L’uso congiunto di reticolati e mitragliatrici ebbe un grande successo necrologico, molto utile a fine guerra a far contare all’Intesa 5,1 milioni di caduti in battaglia, e 3,3 milioni agli Imperi Centrali.
In tale giocondo contesto, Papa Benedetto XV nella Nota sulla Pace del ‘17 definì “inutile strage”
quella carneficina, disgustando i politicanti a cui si rivolgeva nonostante su quell’inutilità non ci
fossero dubbi. Infatti, solo con l’esaurirsi delle risorse alimentari di una parte contendente, le armi tacquero in attesa di riprendere fiato e ricominciare daccapo (20 anni dopo).
Oggi, come allora, volendo dire pane al pane e vino al vino su quel lungo massacro, servono aggettivi più  pregnanti di  “inutile”,  come  “demenziale”,  “idiota”,  “stolto”, “criminale”.  Perché
demenziali, idioti, stolti e criminali furono i capi militari che disponevano delle truppe alla stregua di materiali di consumo, dimenticandosi banalmente che erano uomini. Inetti al pari dei capi politici
che li assecondavano invece di farli fucilare per crimini di guerra.

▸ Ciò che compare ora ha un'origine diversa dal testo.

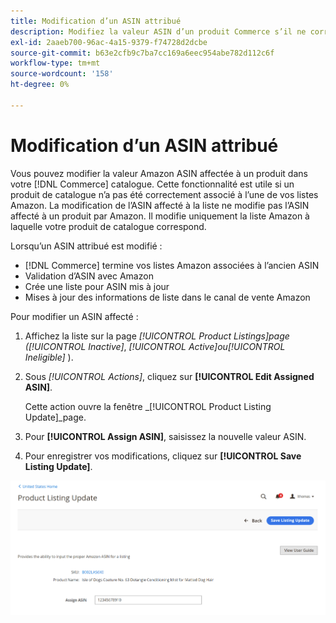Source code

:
 ```yaml
---
title: Modification d’un ASIN attribué
description: Modifiez la valeur ASIN d’un produit Commerce s’il ne correspondait pas correctement à l’une de vos listes Amazon.
exl-id: 2aaeb700-96ac-4a15-9379-f74728d2dcbe
source-git-commit: b63e2cfb9c7ba7cc169a6eec954abe782d112c6f
workflow-type: tm+mt
source-wordcount: '158'
ht-degree: 0%

---
```


# Modification d’un ASIN attribué

Vous pouvez modifier la valeur Amazon ASIN affectée à un produit dans votre [!DNL Commerce] catalogue. Cette fonctionnalité est utile si un produit de catalogue n’a pas été correctement associé à l’une de vos listes Amazon. La modification de l’ASIN affecté à la liste ne modifie pas l’ASIN affecté à un produit par Amazon. Il modifie uniquement la liste Amazon à laquelle votre produit de catalogue correspond.

Lorsqu’un ASIN attribué est modifié :

- [!DNL Commerce] termine vos listes Amazon associées à l’ancien ASIN
- Validation d’ASIN avec Amazon
- Crée une liste pour ASIN mis à jour
- Mises à jour des informations de liste dans le canal de vente Amazon

Pour modifier un ASIN affecté :

1. Affichez la liste sur la page _[!UICONTROL Product Listings]_page (_[!UICONTROL Inactive]_, _[!UICONTROL Active]_ou_[!UICONTROL Ineligible]_ ).

1. Sous _[!UICONTROL Actions]_, cliquez sur **[!UICONTROL Edit Assigned ASIN]**.

   Cette action ouvre la fenêtre _[!UICONTROL Product Listing Update]_page.

1. Pour **[!UICONTROL Assign ASIN]**, saisissez la nouvelle valeur ASIN.

1. Pour enregistrer vos modifications, cliquez sur **[!UICONTROL Save Listing Update]**.

![Modification d’un ASIN affecté](assets/amazon-assigned-asin-edit.png)
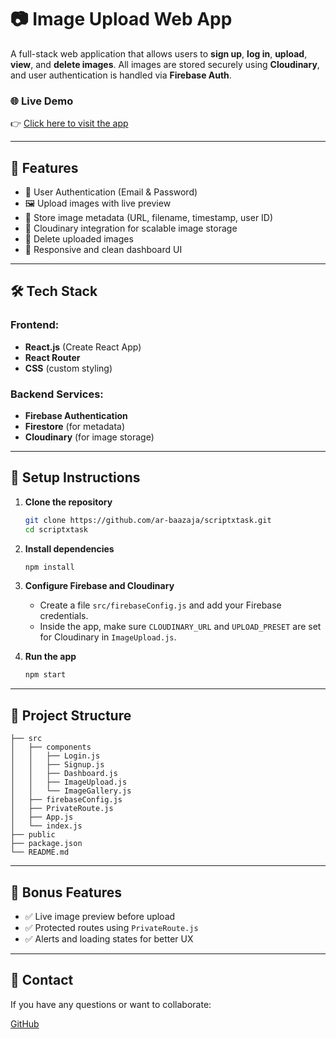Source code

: # 📷 Image Upload Web App

A full-stack web application that allows users to **sign up**, **log in**, **upload**, **view**, and **delete images**. All images are stored securely using **Cloudinary**, and user authentication is handled via **Firebase Auth**.

### 🌐 Live Demo

👉 [Click here to visit the app](https://image-uploads-zeta.vercel.app)

---

## 🚀 Features

- 🔐 User Authentication (Email & Password)
- 🖼 Upload images with live preview
- 🧾 Store image metadata (URL, filename, timestamp, user ID)
- 📂 Cloudinary integration for scalable image storage
- 🧹 Delete uploaded images
- 🎨 Responsive and clean dashboard UI

---

## 🛠 Tech Stack

### Frontend:

- **React.js** (Create React App)
- **React Router**
- **CSS** (custom styling)

### Backend Services:

- **Firebase Authentication**
- **Firestore** (for metadata)
- **Cloudinary** (for image storage)

---

## 🧰 Setup Instructions

1. **Clone the repository**

   ```bash
   git clone https://github.com/ar-baazaja/scriptxtask.git
   cd scriptxtask
   ```

2. **Install dependencies**

   ```bash
   npm install
   ```

3. **Configure Firebase and Cloudinary**

   - Create a file `src/firebaseConfig.js` and add your Firebase credentials.
   - Inside the app, make sure `CLOUDINARY_URL` and `UPLOAD_PRESET` are set for Cloudinary in `ImageUpload.js`.

4. **Run the app**
   ```bash
   npm start
   ```

---

## 📁 Project Structure

```
├── src
│   ├── components
│   │   ├── Login.js
│   │   ├── Signup.js
│   │   ├── Dashboard.js
│   │   ├── ImageUpload.js
│   │   └── ImageGallery.js
│   ├── firebaseConfig.js
│   ├── PrivateRoute.js
│   ├── App.js
│   └── index.js
├── public
├── package.json
└── README.md
```

---

## 🌟 Bonus Features

- ✅ Live image preview before upload
- ✅ Protected routes using `PrivateRoute.js`
- ✅ Alerts and loading states for better UX

---

## 📧 Contact

If you have any questions or want to collaborate:

[GitHub](https://github.com/ar-baazaja)

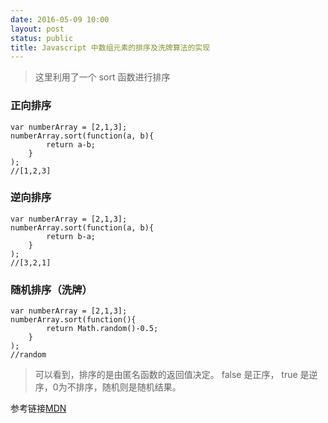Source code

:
 ```yaml
---
date: 2016-05-09 10:00
layout: post
status: public
title: Javascript 中数组元素的排序及洗牌算法的实现
---
```


> 这里利用了一个 sort 函数进行排序

### 正向排序
```
var numberArray = [2,1,3];
numberArray.sort(function(a, b){
        return a-b;
    }
); 
//[1,2,3]
```

### 逆向排序
```
var numberArray = [2,1,3];
numberArray.sort(function(a, b){
        return b-a;
    }
); 
//[3,2,1]
```
### 随机排序（洗牌）
```
var numberArray = [2,1,3];
numberArray.sort(function(){
        return Math.random()-0.5;
    }
); 
//random
```

> 可以看到，排序的是由匿名函数的返回值决定。 false 是正序， true 是逆序，0为不排序，随机则是随机结果。

参考链接[MDN](https://developer.mozilla.org/zh-CN/docs/Web/JavaScript/Reference/Global_Objects/Array/sort)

Se il pontefice avesse aggiunto ad “inutile” gli altri giusti epiteti per l’organizzazione di quelle
stragi, come avrebbero reagito i politicanti alla scandalosa provocazione che svelava una verità incontestabile? Malissimo, certamente. Forse anche violentemente nei confronti della Chiesa.

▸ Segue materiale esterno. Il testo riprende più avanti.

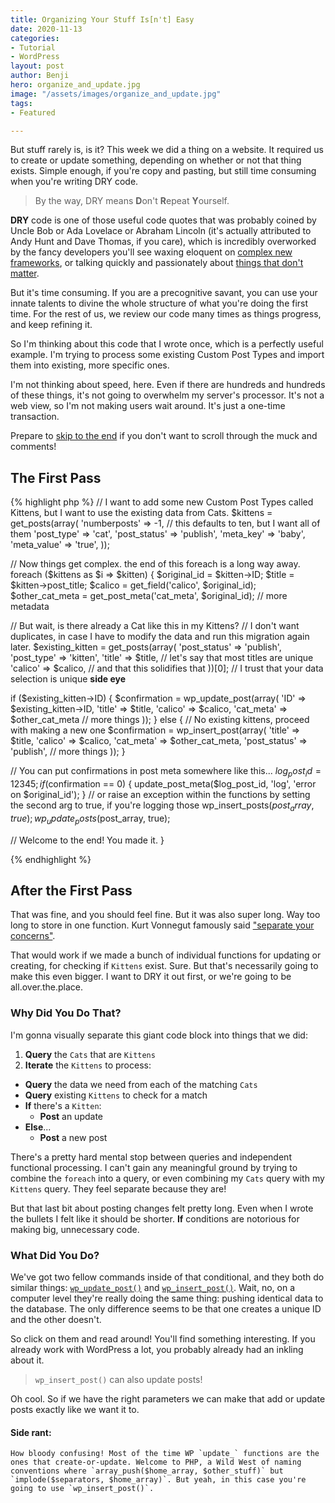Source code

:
 ```yaml
---
title: Organizing Your Stuff Is[n't] Easy
date: 2020-11-13
categories:
- Tutorial
- WordPress
layout: post
author: Benji
hero: organize_and_update.jpg
image: "/assets/images/organize_and_update.jpg"
tags:
- Featured

---
```

But stuff rarely is, is it? This week we did a thing on a website. It required us to create or update something, depending on whether or not that thing exists. Simple enough, if you're copy and pasting, but still time consuming when you're writing DRY code.

> By the way, DRY means **D**on't **R**epeat **Y**ourself.

**DRY** code is one of those useful code quotes that was probably coined by Uncle Bob or Ada Lovelace or Abraham Lincoln (it's actually attributed to Andy Hunt and Dave Thomas, if you care), which is incredibly overworked by the fancy developers you'll see waxing eloquent on [complex new frameworks](https://www.youtube.com/watch?v=G6qOvbLngVs), or talking quickly and passionately about [things that don't matter](https://youtu.be/qGdYVslWJdQ?t=906).

But it's time consuming. If you are a precognitive savant, you can use your innate talents to divine the whole structure of what you're doing the first time. For the rest of us, we review our code many times as things progress, and keep refining it.

So I'm thinking about this code that I wrote once, which is a perfectly useful example. I'm trying to process some existing Custom Post Types and import them into existing, more specific ones.

I'm not thinking about speed, here. Even if there are hundreds and hundreds of these things, it's not going to overwhelm my server's processor. It's not a web view, so I'm not making users wait around. It's just a one-time transaction.

Prepare to [skip to the end](#after-the-first-pass) if you don't want to scroll through the muck and comments!

## The First Pass
{% highlight php %}
// I want to add some new Custom Post Types called Kittens, but I want to use the existing data from Cats.
$kittens = get_posts(array(
  'numberposts' => -1, // this defaults to ten, but I want all of them
  'post_type'   => 'cat',
  'post_status' => 'publish',
  'meta_key'    => 'baby',
  'meta_value'  => 'true',
));

// Now things get complex. the end of this foreach is a long way away.
foreach ($kittens as $i => $kitten) {
  $original_id = $kitten->ID;
  $title = $kitten->post_title;
  $calico = get_field('calico', $original_id);
  $other_cat_meta = get_post_meta('cat_meta', $original_id);
  // more metadata
  
  // But wait, is there already a Cat like this in my Kittens?
  // I don't want duplicates, in case I have to modify the data and run this migration again later.
  $existing_kitten = get_posts(array(
    'post_status' => 'publish',
    'post_type' => 'kitten',
    'title' => $title,   // let's say that most titles are unique
    'calico' => $calico, // and that this solidifies that
  ))[0]; // I trust that your data selection is unique **side eye**
  
  if ($existing_kitten->ID) {
  	$confirmation = wp_update_post(array(
        'ID' => $existing_kitten->ID,
        'title' => $title,
        'calico' => $calico,
        'cat_meta' => $other_cat_meta
        // more things
    ));
  } else {
    // No existing kittens, proceed with making a new one
    $confirmation = wp_insert_post(array(
      'title' => $title,
      'calico' => $calico,
      'cat_meta' => $other_cat_meta,
      'post_status' => 'publish',
      // more things
    ));
  }
  
  // You can put confirmations in post meta somewhere like this...
  $log_post_id = 12345;
  if ($confirmation == 0) { update_post_meta($log_post_id, 'log', 'error on $original_id'); }
  // or raise an exception within the functions by setting the second arg to true, if you're logging those
  wp_insert_posts($post_array, true);
  wp_update_posts($post_array, true);
  
  // Welcome to the end! You made it.
}

{% endhighlight %}

## After the First Pass
That was fine, and you should feel fine. But it was also super long. Way too long to store in one function. Kurt Vonnegut famously said <a href="https://en.wikipedia.org/wiki/Separation_of_concerns" target="_blank">"separate your concerns"</a>.

That would work if we made a bunch of individual functions for updating or creating, for checking if `Kittens` exist. Sure. But that's necessarily going to make this even bigger. I want to DRY it out first, or we're going to be all.over.the.place.

### Why Did You Do That?
I'm gonna visually separate this giant code block into things that we did:

1. **Query** the `Cats` that are `Kittens`
1. **Iterate** the `Kittens` to process:
  + **Query** the data we need from each of the matching `Cats`
  + **Query** existing `Kittens` to check for a match
  + **If** there's a `Kitten`:
    + **Post** an update
  + **Else**...
    + **Post** a new post

There's a pretty hard mental stop between queries and independent functional processing. I can't gain any meaningful ground by trying to combine the `foreach` into a query, or even combining my `Cats` query with my `Kittens` query. They feel separate because they are!

But that last bit about posting changes felt pretty long. Even when I wrote the bullets I felt like it should be shorter. **If** conditions are notorious for making big, unnecessary code.

### What Did You Do?
We've got two fellow commands inside of that conditional, and they both do similar things: <a href='https://developer.wordpress.org/reference/functions/wp_update_post/' target='_blank'><code class="highlighter-rouge">wp_update_post()</code></a> and <a href='https://developer.wordpress.org/reference/functions/wp_insert_post/' target='_blank'><code class="highlighter-rouge">wp_insert_post()</code></a>. Wait, no, on a computer level they're really doing the same thing: pushing identical data to the database. The only difference seems to be that one creates a unique ID and the other doesn't.

So click on them and read around! You'll find something interesting. If you already work with WordPress a lot, you probably already had an inkling about it.

> `wp_insert_post()` can also update posts!

Oh cool. So if we have the right parameters we can make that add or update posts exactly like we want it to.

#### Side rant:
```How bloody confusing! Most of the time WP `update_` functions are the ones that create-or-update. Welcome to PHP, a Wild West of naming conventions where `array_push($home_array, $other_stuff)` but `implode($separators, $home_array)`. But yeah, in this case you're going to use `wp_insert_post()`.```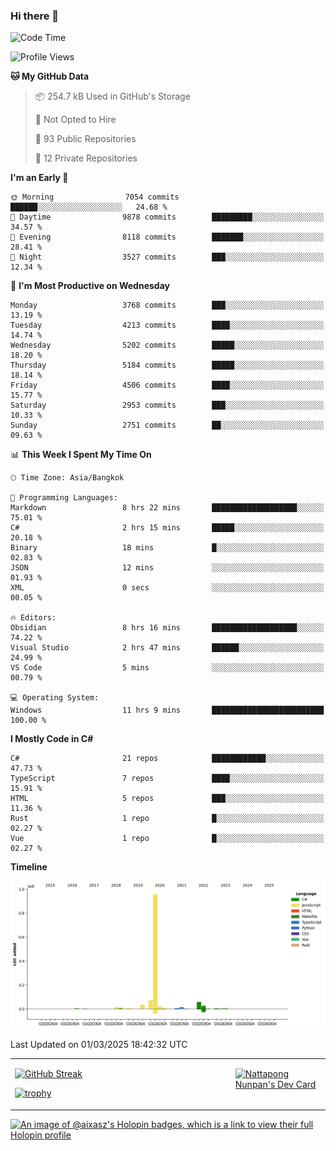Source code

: ### Hi there 👋

<!--START_SECTION:waka-->
![Code Time](http://img.shields.io/badge/Code%20Time-2%2C182%20hrs%2038%20mins-blue)

![Profile Views](http://img.shields.io/badge/Profile%20Views-0-blue)

**🐱 My GitHub Data** 

> 📦 254.7 kB Used in GitHub's Storage 
 > 
> 🚫 Not Opted to Hire
 > 
> 📜 93 Public Repositories 
 > 
> 🔑 12 Private Repositories 
 > 
**I'm an Early 🐤** 

```text
🌞 Morning                7054 commits        ██████░░░░░░░░░░░░░░░░░░░   24.68 % 
🌆 Daytime                9878 commits        █████████░░░░░░░░░░░░░░░░   34.57 % 
🌃 Evening                8118 commits        ███████░░░░░░░░░░░░░░░░░░   28.41 % 
🌙 Night                  3527 commits        ███░░░░░░░░░░░░░░░░░░░░░░   12.34 % 
```
📅 **I'm Most Productive on Wednesday** 

```text
Monday                   3768 commits        ███░░░░░░░░░░░░░░░░░░░░░░   13.19 % 
Tuesday                  4213 commits        ████░░░░░░░░░░░░░░░░░░░░░   14.74 % 
Wednesday                5202 commits        █████░░░░░░░░░░░░░░░░░░░░   18.20 % 
Thursday                 5184 commits        █████░░░░░░░░░░░░░░░░░░░░   18.14 % 
Friday                   4506 commits        ████░░░░░░░░░░░░░░░░░░░░░   15.77 % 
Saturday                 2953 commits        ███░░░░░░░░░░░░░░░░░░░░░░   10.33 % 
Sunday                   2751 commits        ██░░░░░░░░░░░░░░░░░░░░░░░   09.63 % 
```


📊 **This Week I Spent My Time On** 

```text
🕑︎ Time Zone: Asia/Bangkok

💬 Programming Languages: 
Markdown                 8 hrs 22 mins       ███████████████████░░░░░░   75.01 % 
C#                       2 hrs 15 mins       █████░░░░░░░░░░░░░░░░░░░░   20.18 % 
Binary                   18 mins             █░░░░░░░░░░░░░░░░░░░░░░░░   02.83 % 
JSON                     12 mins             ░░░░░░░░░░░░░░░░░░░░░░░░░   01.93 % 
XML                      0 secs              ░░░░░░░░░░░░░░░░░░░░░░░░░   00.05 % 

🔥 Editors: 
Obsidian                 8 hrs 16 mins       ███████████████████░░░░░░   74.22 % 
Visual Studio            2 hrs 47 mins       ██████░░░░░░░░░░░░░░░░░░░   24.99 % 
VS Code                  5 mins              ░░░░░░░░░░░░░░░░░░░░░░░░░   00.79 % 

💻 Operating System: 
Windows                  11 hrs 9 mins       █████████████████████████   100.00 % 
```

**I Mostly Code in C#** 

```text
C#                       21 repos            ████████████░░░░░░░░░░░░░   47.73 % 
TypeScript               7 repos             ████░░░░░░░░░░░░░░░░░░░░░   15.91 % 
HTML                     5 repos             ███░░░░░░░░░░░░░░░░░░░░░░   11.36 % 
Rust                     1 repo              █░░░░░░░░░░░░░░░░░░░░░░░░   02.27 % 
Vue                      1 repo              █░░░░░░░░░░░░░░░░░░░░░░░░   02.27 % 
```



**Timeline**

![Lines of Code chart](https://raw.githubusercontent.com/aixasz/aixasz/main/assets/bar_graph.png)


 Last Updated on 01/03/2025 18:42:32 UTC
<!--END_SECTION:waka-->

<table>
<tr>
<td width="70%" valign="top">
 
 [![GitHub Streak](http://github-readme-streak-stats.herokuapp.com?user=aixasz&theme=github-dark&hide_border=true&date_format=%5BY%20%5DM%20j)](https://git.io/streak-stats)

 [![trophy](https://github-profile-trophy.vercel.app/?username=aixasz&theme=onedark)](https://github.com/ryo-ma/github-profile-trophy)
 </td>
<td width="30%" valign="top">
 
<a href="https://app.daily.dev/aixasz"><img src="https://api.daily.dev/devcards/403207936e6547c9a85ea449e9f3abe8.png?r=re8" alt="Nattapong Nunpan's Dev Card"/></a>

 </td>
</tr>
</table>

[![An image of @aixasz's Holopin badges, which is a link to view their full Holopin profile](https://holopin.me/aixasz)](https://holopin.io/@aixasz)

Ma le masse, almeno quelle cattoliche, si sarebbero scosse alla frustata di un messaggio rudemente veritiero, non sfocato  da  infingarde e soporifere buone  maniere.  E  la consapevolezza  avrebbe
contribuito, poco o tanto, a far percepire diversamente le perverse pulsioni che incombevano sulla società civile postbellica, quali la tracotante retorica guerresca e le sirene nazionaliste.

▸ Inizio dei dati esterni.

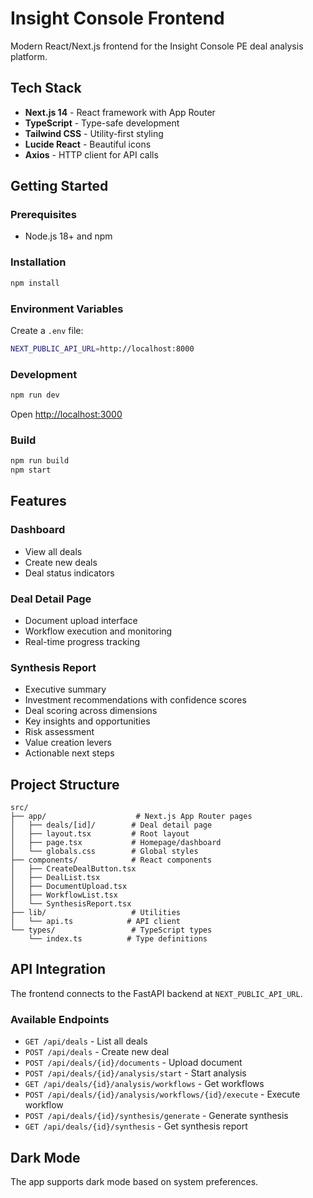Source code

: # Insight Console Frontend

Modern React/Next.js frontend for the Insight Console PE deal analysis platform.

## Tech Stack

- **Next.js 14** - React framework with App Router
- **TypeScript** - Type-safe development
- **Tailwind CSS** - Utility-first styling
- **Lucide React** - Beautiful icons
- **Axios** - HTTP client for API calls

## Getting Started

### Prerequisites

- Node.js 18+ and npm

### Installation

```bash
npm install
```

### Environment Variables

Create a `.env` file:

```bash
NEXT_PUBLIC_API_URL=http://localhost:8000
```

### Development

```bash
npm run dev
```

Open [http://localhost:3000](http://localhost:3000)

### Build

```bash
npm run build
npm start
```

## Features

### Dashboard
- View all deals
- Create new deals
- Deal status indicators

### Deal Detail Page
- Document upload interface
- Workflow execution and monitoring
- Real-time progress tracking

### Synthesis Report
- Executive summary
- Investment recommendations with confidence scores
- Deal scoring across dimensions
- Key insights and opportunities
- Risk assessment
- Value creation levers
- Actionable next steps

## Project Structure

```
src/
├── app/                    # Next.js App Router pages
│   ├── deals/[id]/        # Deal detail page
│   ├── layout.tsx         # Root layout
│   ├── page.tsx           # Homepage/dashboard
│   └── globals.css        # Global styles
├── components/            # React components
│   ├── CreateDealButton.tsx
│   ├── DealList.tsx
│   ├── DocumentUpload.tsx
│   ├── WorkflowList.tsx
│   └── SynthesisReport.tsx
├── lib/                   # Utilities
│   └── api.ts            # API client
└── types/                 # TypeScript types
    └── index.ts          # Type definitions
```

## API Integration

The frontend connects to the FastAPI backend at `NEXT_PUBLIC_API_URL`.

### Available Endpoints

- `GET /api/deals` - List all deals
- `POST /api/deals` - Create new deal
- `POST /api/deals/{id}/documents` - Upload document
- `POST /api/deals/{id}/analysis/start` - Start analysis
- `GET /api/deals/{id}/analysis/workflows` - Get workflows
- `POST /api/deals/{id}/analysis/workflows/{id}/execute` - Execute workflow
- `POST /api/deals/{id}/synthesis/generate` - Generate synthesis
- `GET /api/deals/{id}/synthesis` - Get synthesis report

## Dark Mode

The app supports dark mode based on system preferences.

Al momento attuale in cui (poche) teste pensanti europee ritengono necessario il fiorire di un Nuovo
Risorgimento, baluardo alle incursioni della barbarie finanziaria, e da noi diventa meno fantasiosa
l’ipotesi di un sito filogovernativo grillino denominato “vaffanculo.com”, è giunto il tempo  di risolvere la spinosa questione della libertà espressiva dei media italiani nei confronti dei politicanti al potere. Questi ultimi, avendo scoperto il potere deterrente della querela facile per diffamazione (scoperta geniale: procurano il massimo possibile di oneri e fastidi ai giornali al minimo costo personale facendo pagare le proprie spese legali alle istituzioni), riescono a narcotizzare l’attenzione di milioni di lettori sulle proprie nefandezze, inefficienze, incapacità, crasse ignoranze e imbrogli, semplicemente ottenendo la prudente sparizione di questi termini dal glossario dei giornali negli articoli che li riguardano. I politicanti hanno così ottenuto il raggiungimento della perfetta censura: l’autocensura  mirata.  Va da  sé che  la sistematica assenza di  campanelli  atrofizzi  l’attenzione, specialmente per argomenti e questioni a medio e lungo termine richiedenti l’attenzione consecutiva a molte letture. Siamo alla mercé di una deformazione informativa per certi aspetti peggiore di quella provocata dalle veline mussoliniane, che non nascevano da sole.
Per  poterci  indignare alle storture  dobbiamo perlomeno  sapere  che esistono.  L’attuale sistema
informativo, quando non le nasconde con la suddetta autocensura, le mimetizza, omogeneizzandole nel politicamente corretto. È ora di cambiare. Forse basta poco per cominciare: un accordo fra i giornali per un elenco pubblico e aggiornato dei politici dalla querela facile, consultabile a piacere, svelerebbe quelli più propensi alla viltà. L’occupare cariche pubbliche non è un obbligo, meglio fare il possibile affinché non risulti una facile piacevolezza per la genia dei ceffi.